I need every line from the start of the material below up to and including the line containing "### Backend", restated exactly, with the pictures omitted.

========================================

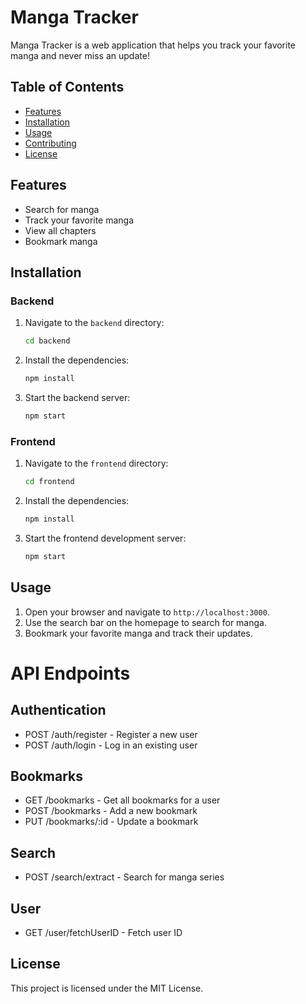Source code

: # Manga Tracker

Manga Tracker is a web application that helps you track your favorite manga and never miss an update!

## Table of Contents

- [Features](#features)
- [Installation](#installation)
- [Usage](#usage)
- [Contributing](#contributing)
- [License](#license)

## Features

- Search for manga
- Track your favorite manga
- View all chapters
- Bookmark manga

## Installation

### Backend

1. Navigate to the `backend` directory:
    ```sh
    cd backend
    ```
2. Install the dependencies:
    ```sh
    npm install
    ```
3. Start the backend server:
    ```sh
    npm start
    ```

### Frontend

1. Navigate to the `frontend` directory:
    ```sh
    cd frontend
    ```
2. Install the dependencies:
    ```sh
    npm install
    ```
3. Start the frontend development server:
    ```sh
    npm start
    ```

## Usage

1. Open your browser and navigate to `http://localhost:3000`.
2. Use the search bar on the homepage to search for manga.
3. Bookmark your favorite manga and track their updates.


# API Endpoints

## Authentication
- POST /auth/register - Register a new user
- POST /auth/login - Log in an existing user

## Bookmarks
- GET /bookmarks - Get all bookmarks for a user
- POST /bookmarks - Add a new bookmark
- PUT /bookmarks/:id - Update a bookmark

## Search
- POST /search/extract - Search for manga series

## User
- GET /user/fetchUserID - Fetch user ID

## License
This project is licensed under the MIT License.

========================================

__ANSWER TO THIS EXERCISE__:
Source code

: # Manga Tracker

Manga Tracker is a web application that helps you track your favorite manga and never miss an update!

## Table of Contents

- [Features](#features)
- [Installation](#installation)
- [Usage](#usage)
- [Contributing](#contributing)
- [License](#license)

## Features

- Search for manga
- Track your favorite manga
- View all chapters
- Bookmark manga

## Installation

### Backend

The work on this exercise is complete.